HK protests: Property hunters grab bargains

Bloomberg

It looked like the perfect investment opportunity. A mostly vacant shopping center with scant competition serving a middle-class neighbourhood far from Hong Kong’s city
centre. With a makeover, Wang Tse thought, there could be good foot traffic, but the asking price was
too high.
That was in 2017, and property tycoon Li Ka-shing had just sold a skyscraper for a record $5.2 billion. Against such a buoyant backdrop, the shopping-mall seller refused to budge for close to two years.
Now, the city’s worsening anti-government protests are weighing on the economy, and the commercial property market. Fitch Ratings Ltd downgraded Hong Kong for the first time since 1995 last week as large-scale demonstrations unnerve investors and raise the prospect of capital outflows. But some local buyers see the turmoil as an opportunity to buy on the cheap.
Tse, who owns a co-working company, is among those bargain hunters.
He and a partner finally bought that shopping center in late July for HK$170 million ($22 million), a 35 percent discount to the original asking price. He believes it was the right time to dive in.

Record Highs
Local investors are confident in the city’s real estate because of their lived experience.

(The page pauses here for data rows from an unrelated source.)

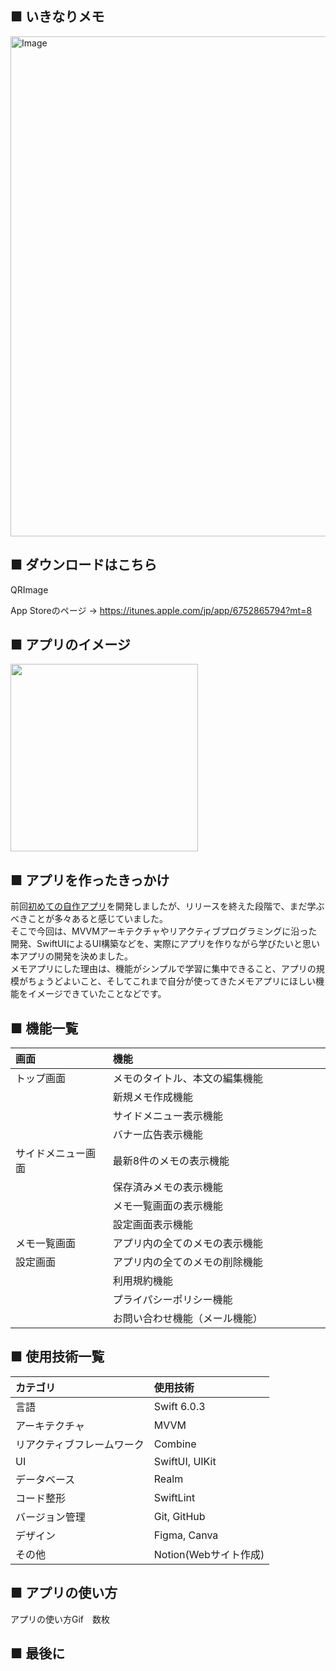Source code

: ## ■ いきなりメモ

<img width="1600" height="800" alt="Image" src="https://github.com/user-attachments/assets/011fde21-9ba4-4508-b426-b4fbdeedb32f" />

## ■ ダウンロードはこちら

QRImage

App Storeのページ → https://itunes.apple.com/jp/app/6752865794?mt=8

## ■ アプリのイメージ

<img src="https://github.com/user-attachments/assets/a9362843-3b12-4248-bea5-c843c0b8a5aa" width="300px">

## ■ アプリを作ったきっかけ

前回[初めての自作アプリ](https://github.com/MasayukiKawashima/Zidosuta)を開発しましたが、リリースを終えた段階で、まだ学ぶべきことが多々あると感じていました。
<br>
そこで今回は、MVVMアーキテクチャやリアクティブプログラミングに沿った開発、SwiftUIによるUI構築などを、実際にアプリを作りながら学びたいと思い本アプリの開発を決めました。
<br>
メモアプリにした理由は、機能がシンプルで学習に集中できること、アプリの規模がちょうどよいこと、そしてこれまで自分が使ってきたメモアプリにほしい機能をイメージできていたことなどです。


## ■ 機能一覧

| 画面    | 機能                 　　　　　　　|
|:----- |:----------------------------------|
| トップ画面 | メモのタイトル、本文の編集機能  　　|
|       |新規メモ作成機能　　　　　　　　　　　　　|
|       | サイドメニュー表示機能         　　　　|
|       | バナー広告表示機能         　　　     |
|サイドメニュー画面 | 最新8件のメモの表示機能|
|       |保存済みメモの表示機能   　　　　　　　　　|　
|       |メモ一覧画面の表示機能            |
|       |設定画面表示機能                     |
| メモ一覧画面 |  アプリ内の全てのメモの表示機能|
| 設定画面  | アプリ内の全てのメモの削除機能           　　　　|
|       | 利用規約機能            　　　　　　　|
|       | プライパシーポリシー機能       　　　　|
|       | お問い合わせ機能（メール機能）    　　　|


## ■ 使用技術一覧

| カテゴリ          | 使用技術         |
|:------------- |:------------ |
| 言語            | Swift 6.0.3       |
| アーキテクチャ       | MVVM         |
| リアクティブフレームワーク | Combine      |
| UI            | SwiftUI, UIKit      |
| データベース        | Realm        |
| コード整形         | SwiftLint    |
| バージョン管理       | Git, GitHub  |
| デザイン          | Figma, Canva |
| その他           | Notion(Webサイト作成)         |



## ■ アプリの使い方

アプリの使い方Gif　数枚



## ■ 最後に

Retail property prices soared more than 250 percent between 1999 and 2018, while office prices jumped almost fivefold, data from the Rating and Valuation Department show. Over that period, Hong Kong has weathered the fallout from the Asian financial crisis, the deadly SARS epidemic, the global credit crunch and a few other corrections besides.

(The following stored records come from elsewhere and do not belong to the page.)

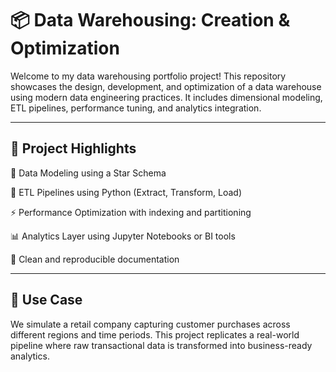 # 📦 Data Warehousing: Creation & Optimization

Welcome to my data warehousing portfolio project! This repository showcases the design, development, and optimization of a data warehouse using modern data engineering practices. It includes dimensional modeling, ETL pipelines, performance tuning, and analytics integration.


---

## 🚀 Project Highlights

🧱 Data Modeling using a Star Schema

🧪 ETL Pipelines using Python (Extract, Transform, Load)

⚡ Performance Optimization with indexing and partitioning

📊 Analytics Layer using Jupyter Notebooks or BI tools

📝 Clean and reproducible documentation



---

## 🧠 Use Case

We simulate a retail company capturing customer purchases across different regions and time periods. This project replicates a real-world pipeline where raw transactional data is transformed into business-ready analytics.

While commercial property under some pressure now, residential prices are near record highs and almost three times what they were
20 years ago.
Cushman & Wakefield Plc expects overall transaction volumes for office, retail and industrial properties to slump 55 percent in the third quarter from the three months ended June 30. That’s mainly as interest wanes from international funds that were previously active in the city given the images on their television screens affects decisions, executive director Tom Ko said.
“The market’s become very quiet,” Ko said, adding that many were in “wait-and-see mode.”
The firm says full-year transaction volumes for commercial properties may dip to a 10-year low in 2019 as major players stay on the sidelines. Prices may drop further if the demonstrations persist, Ko said.